RSA roundup: Big trouble in not-so little China
Another year over and what have you done?
RSA 2013 This year's RSA conference is winding down. The expo hall is closed, most presentations are getting only sparse audiences, and there's only the jokey keynotes left to run this Friday afternoon.
Once again Dr. Hugh Thompson (a man described by one delegate as "irrepressibly perky and with a face made for punching") is doing his usual shtick on stage, talking about the latest trends in the business. He'll be followed by the now-traditional mainstream politician's slot.
In days of yore the last keynote of the day was traditionally reserved for quirky but relevant speakers, such as reformed ex-hacker Frank Abagnale. But in the last couple of years the choices have been political – and the results haven't been good. Bill Clinton bored and a smug sermon from Tony Blair wasn't welcome.
Thankfully this year it's Condoleezza Rice, who has a wealth of knowledge on the subjects of security and the internet. It's a good way to end what has been one of the busiest and brightest RSA conferences in ages. Compared to last year's more somber performance, there was a lot more optimism among attendees.
The San Francisco conference was blessed with sunshine after the torrential downpours (by local standards) of last year, and the Expo hall was packed with vendors who reported a lot more business done without the usual gloomy expressions. Sadly, booth babes are back in force: gentlemen, the 1960s called and want their attitudes back.

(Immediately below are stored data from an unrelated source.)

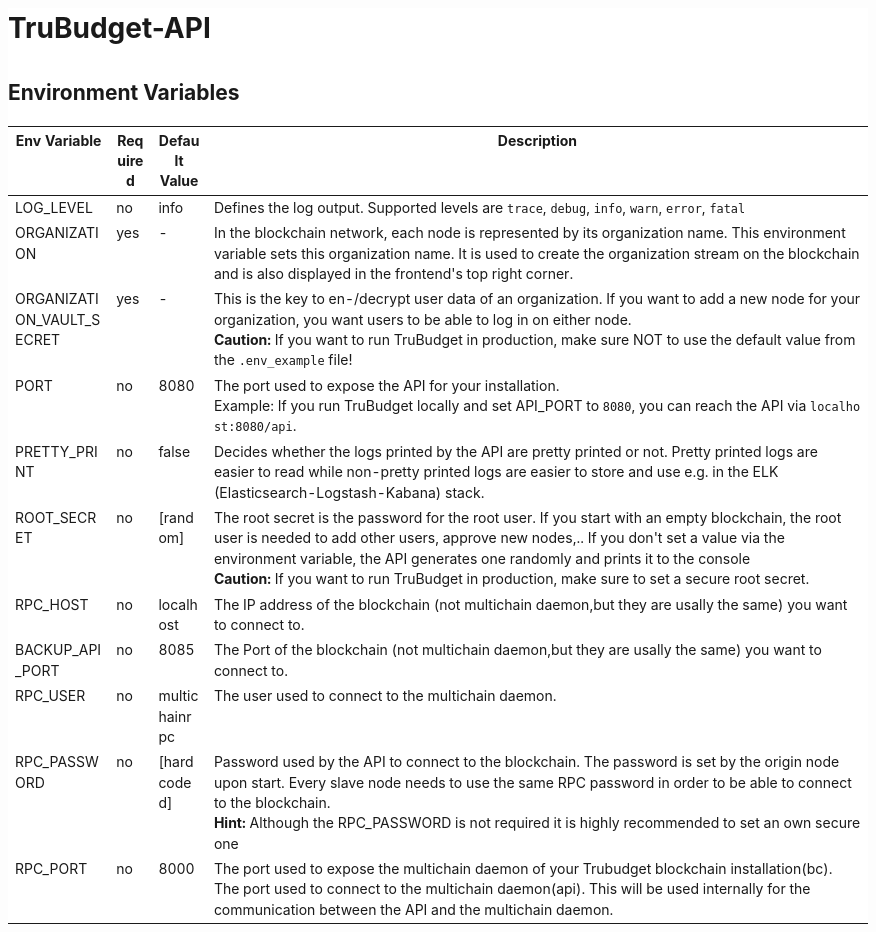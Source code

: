 # TruBudget-API

## Environment Variables

| Env Variable                  | Required | Default Value | Description                                                                                                                                                                                                                                                                                                                                                                        |
| ----------------------------- | -------- | ------------- | ---------------------------------------------------------------------------------------------------------------------------------------------------------------------------------------------------------------------------------------------------------------------------------------------------------------------------------------------------------------------------------- |
| LOG_LEVEL                     | no       | info          | Defines the log output. Supported levels are `trace`, `debug`, `info`, `warn`, `error`, `fatal`                                                                                                                                                                                                                                                                                    |
| ORGANIZATION                  | yes      | -             | In the blockchain network, each node is represented by its organization name. This environment variable sets this organization name. It is used to create the organization stream on the blockchain and is also displayed in the frontend's top right corner.                                                                                                                      |
| ORGANIZATION_VAULT_SECRET     | yes      | -             | This is the key to en-/decrypt user data of an organization. If you want to add a new node for your organization, you want users to be able to log in on either node. <br/>**Caution:** If you want to run TruBudget in production, make sure NOT to use the default value from the `.env_example` file!                                                                           |
| PORT                          | no       | 8080          | The port used to expose the API for your installation. <br/>Example: If you run TruBudget locally and set API_PORT to `8080`, you can reach the API via `localhost:8080/api`.                                                                                                                                                                                                      |
| PRETTY_PRINT                  | no       | false         | Decides whether the logs printed by the API are pretty printed or not. Pretty printed logs are easier to read while non-pretty printed logs are easier to store and use e.g. in the ELK (Elasticsearch-Logstash-Kabana) stack.                                                                                                                                                     |
| ROOT_SECRET                   | no       | [random]      | The root secret is the password for the root user. If you start with an empty blockchain, the root user is needed to add other users, approve new nodes,.. If you don't set a value via the environment variable, the API generates one randomly and prints it to the console <br/>**Caution:** If you want to run TruBudget in production, make sure to set a secure root secret. |
| RPC_HOST                      | no       | localhost     | The IP address of the blockchain (not multichain daemon,but they are usally the same) you want to connect to.                                                                                                                                                                                                                                                                      |
| BACKUP_API_PORT               | no       | 8085          | The Port of the blockchain (not multichain daemon,but they are usally the same) you want to connect to.                                                                                                                                                                                                                                                                            |
| RPC_USER                      | no       | multichainrpc | The user used to connect to the multichain daemon.                                                                                                                                                                                                                                                                                                                                 |
| RPC_PASSWORD                  | no       | [hardcoded]   | Password used by the API to connect to the blockchain. The password is set by the origin node upon start. Every slave node needs to use the same RPC password in order to be able to connect to the blockchain. <br/>**Hint:** Although the RPC_PASSWORD is not required it is highly recommended to set an own secure one                                                         |
| RPC_PORT                      | no       | 8000          | The port used to expose the multichain daemon of your Trubudget blockchain installation(bc). The port used to connect to the multichain daemon(api). This will be used internally for the communication between the API and the multichain daemon.                                                                                                                                 |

But the real meat of the conference is the technical sessions, and entry to most was rationed to a one-in-one-out policy unless you got there early enough. There were a lot of talks on Big Data (understandable, given RSA's scene-setting), not much on mobile, some interesting ideas on encryption, and everyone mentioned China.
Mandiant's report accusing China's People's Liberation Army the week before the show caused a lot of interest, and El Reg should have some more news for you on that front later. But what's really scaring people is the possibility of China building the hacking of trade secrets into industrial policy.
Nation states have always stolen secrets from each other, and it's something that no one should get on too high a horse about. But speaker after speaker warned that unless the industry gets its act together, all the latest research, business plans, and other corporate secrets in the Western world are up for grabs. China's complaints that it is more sinned against than sinning got short shrift.
White House cybersecurity coordinator Michael Daniel told delegates that the government is here to help. President Obama's recent executive order showed that the government is firmly committed to both privacy and security, Daniel said, and he called for the industry's support to tackle the threat. Meanwhile, former DHS czar Michael Chertoff was pushing CISPA, saying it was vital for the national infrastructure.
As in recent years, the Feds were at the conference in force, holding special sessions to brief the security industry and look for new ideas. The NSA expo booth – a concept unthinkable not that long ago – was actively recruiting on the show floor, even luring geeks by having an original Enigma machine on display.
Boeing, a company with a long history of government work, said that it was throwing its hat into the security ring with a rebadged spin-off company, Narus. Its nSystem suite promises to use machine learning to lock down threats – expect more details in August.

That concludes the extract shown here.